I have been doing the "getting lucid" ritual practice like we talked earlier.  I have tried "faking" an RC to show I was dreaming and practicing my ritual (I would do say a hand check but purposely stick a finger from my other hand inbetween two fingers so it would look like i had extra fingers).  

So far my dreaming experience has been the same as I described before.  Either having very vivid dreams with lots of crazy scenarios and either just remaining ignorant to the fact im dreaming, or a few more times since my first post, realizing something was off, doing and RC, the RC failing, and instead of getting excited Im in a dream I just get instantly distracted by everything else going on.

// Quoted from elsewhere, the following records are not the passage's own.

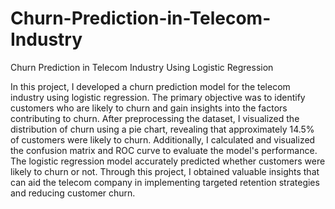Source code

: # Churn-Prediction-in-Telecom-Industry

Churn Prediction in Telecom Industry Using Logistic Regression

In this project, I developed a churn prediction model for the telecom industry using logistic regression. The primary objective was to identify customers who are likely to churn and gain insights into the factors contributing to churn. After preprocessing the dataset, I visualized the distribution of churn using a pie chart, revealing that approximately 14.5% of customers were likely to churn. Additionally, I calculated and visualized the confusion matrix and ROC curve to evaluate the model's performance. The logistic regression model accurately predicted whether customers were likely to churn or not. Through this project, I obtained valuable insights that can aid the telecom company in implementing targeted retention strategies and reducing customer churn.
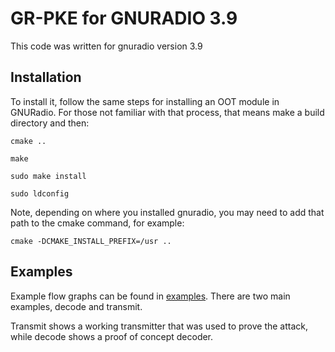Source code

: # GR-PKE for GNURADIO 3.9

This code was written for gnuradio version 3.9

## Installation

To install it, follow the same steps for installing an OOT module in GNURadio.  For those not familiar with that process, that means make a build directory and then:

`cmake ..`

`make`

`sudo make install`

`sudo ldconfig`

Note, depending on where you installed gnuradio, you may need to add that path to the cmake command, for example:

`cmake -DCMAKE_INSTALL_PREFIX=/usr ..`

## Examples

Example flow graphs can be found in [examples](./gr-pke/examples/).  There are two main examples, decode and transmit.  

Transmit shows a working transmitter that was used to prove the attack, while decode shows a proof of concept decoder.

I just read Hukifs post since you mentioned him about Gravity RC's and a possible Gravity Induction Technique.  Im going to give this a try.  Since almost every night I get the feeling of being heavy and spinning and am very familiar with the feeling of REM muscle atonia, perhaps this might be the gateway for me.  I havent given up, but its just a really hard line to walk.  Especially coming from a Buddhist perspective.  Its difficult to "WANT" to Lucid Dream without attachment, yet a strong desire is needed for it to happen so its kind of contradictory.  Likewise when you put in the effort and dont see results, its hard to know how to direct those feelings in a positive way.

----------


## FryingMan

One other approach I wanted to recommend: really focus on how much you enjoy your very vivid dreams.  Build really strong deep feelings of joy and accomplishment at your recall and these wonderful dreaming experiences.   It is entirely possible that wanting a lot (and feeling conflicted about the wanting) and not achieving it has set up some sort of block.    Building strong, completely positive emotions and a mindset around dreaming may be what remains to let you finally break through to the LDs you're desiring.

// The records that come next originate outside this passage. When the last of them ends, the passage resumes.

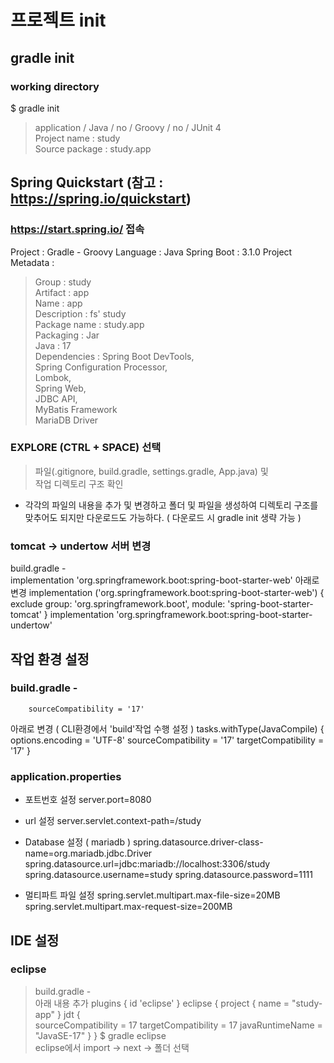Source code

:# 프로젝트 init

## gradle init
### working directory
$ gradle init
> application / Java / no / Groovy / no / JUnit 4 <br/>
> Project name : study <br/>
> Source package : study.app <br/>

## Spring Quickstart (참고 : https://spring.io/quickstart)
### https://start.spring.io/ 접속

Project : Gradle - Groovy
Language : Java
Spring Boot : 3.1.0
Project Metadata :
> Group : study <br/>
> Artifact : app <br/>
> Name : app <br/>
> Description : fs' study <br/>
> Package name : study.app <br/>
> Packaging : Jar <br/>
> Java : 17 <br/>
Dependencies : 
> Spring Boot DevTools, <br/>
> Spring Configuration Processor, <br/>
> Lombok, <br/>
> Spring Web, <br/>
> JDBC API, <br/>
> MyBatis Framework <br/>
> MariaDB Driver <br/>
	
### EXPLORE (CTRL + SPACE) 선택
> 파일(.gitignore, build.gradle, settings.gradle, App.java) 및  <br/>
> 작업 디렉토리 구조 확인 <br/>
- 각각의 파일의 내용을 추가 및 변경하고 폴더 및 파일을 생성하여 디렉토리 구조를 맞추어도 되지만 다운로드도 가능하다. ( 다운로드 시 gradle init 생략 가능 )

### tomcat -> undertow 서버 변경
build.gradle -  
		implementation 'org.springframework.boot:spring-boot-starter-web'
아래로 변경
  		implementation ('org.springframework.boot:spring-boot-starter-web') {
    		exclude group: 'org.springframework.boot', module: 'spring-boot-starter-tomcat'
  		}
		implementation 'org.springframework.boot:spring-boot-starter-undertow'

## 작업 환경 설정
### build.gradle -
		sourceCompatibility = '17'
아래로 변경 ( CLI환경에서 'build'작업 수행 설정 )
		tasks.withType(JavaCompile) {
    		options.encoding = 'UTF-8' 
    		sourceCompatibility = '17'
    		targetCompatibility = '17'
		}
### application.properties
- 포트번호 설정
		server.port=8080
 - url 설정
		server.servlet.context-path=/study

- Database 설정 ( mariadb )
		spring.datasource.driver-class-name=org.mariadb.jdbc.Driver
		spring.datasource.url=jdbc:mariadb://localhost:3306/study
		spring.datasource.username=study
		spring.datasource.password=1111

- 멀티파트 파일 설정
		spring.servlet.multipart.max-file-size=20MB
		spring.servlet.multipart.max-request-size=200MB
	

## IDE 설정
### eclipse 
> build.gradle -  <br/>
> 아래 내용 추가
		plugins {
			id 'eclipse'
		}
		eclipse {
		    	project {
      			  name = "study-app"
    			}
    			jdt {  
    	 	 	sourceCompatibility = 17
    	 	 	targetCompatibility = 17
    	 	 	javaRuntimeName = "JavaSE-17"
    			}
		}
> $ gradle eclipse  <br/>
> eclipse에서 import -> next -> 폴더 선택  <br/>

As an anecdote, one night this year during a dry spell, I set intention as I went to sleep not for lucidity, but simply desiring with all my heart simply "to have beautiful dreams tonight," I ended up having a significant LD.    There is something very real about the "letting go" effect.    Whether it is because we're using up all of our "intention muscle" in the focused desire, leaving insufficient amounts for the dreaming periods of the night, or because we're setting up a subconscious equation of "non-lucid dreams equals failure," and experiencing "dreaming anxiety" as a result, this can also behave as a tough blocker.   Perhaps try focusing on really exploring and recalling your dreams as you experience them, with joy, and setting hopeful affirmation that "I WILL get lucid, at the right moment, when I'm ready, and I'm really looking forward to that experience."   Focus on building vividness as high as you can, bringing as much of "you" as you can into the dream state (and all experiences), and perhaps that will bring enough of you and your goals into the dream state and you'll maintain lucidity successfully.

----------


## Rendar1970

Last night I did like you said.  I didnt actively seek a LD, I just set an affirmation to enjoy the dream state and accept whatever comes.  I have a few vivid dreams which were nice.  As usual I woke up around 4am naturally.  I didnt do an intentional WBTB but I did get up for about 20 minutes to use the bathroom and get a drink of water.  When I laid back down I decided to play with the Gravity Induced Lucid Dream technique.  Not really so much expecting to LD, but just to experience it and relax myself.  After a few minutes It felt like body weighed 20x more than normal.  Then I started feeling like I was spinning a bit, almost like down a drain.  Then suddenly it felt like I was in the center of a cyclone and then instantly like I was floating and lost all sensation of my body.  The technique stated if you reach that point, your in, and all you need to do is visualize a scene you wanted to enter, and then open your eyes.  Well I visualized a scene in great detail, opened my eyes, and just saw pure blackness, not even my room.  So I closed my eyes again, re visualized the room, opened my eyes, and was in my bedroom.  Did an RC, and say I was actually in my bedroom, no FA.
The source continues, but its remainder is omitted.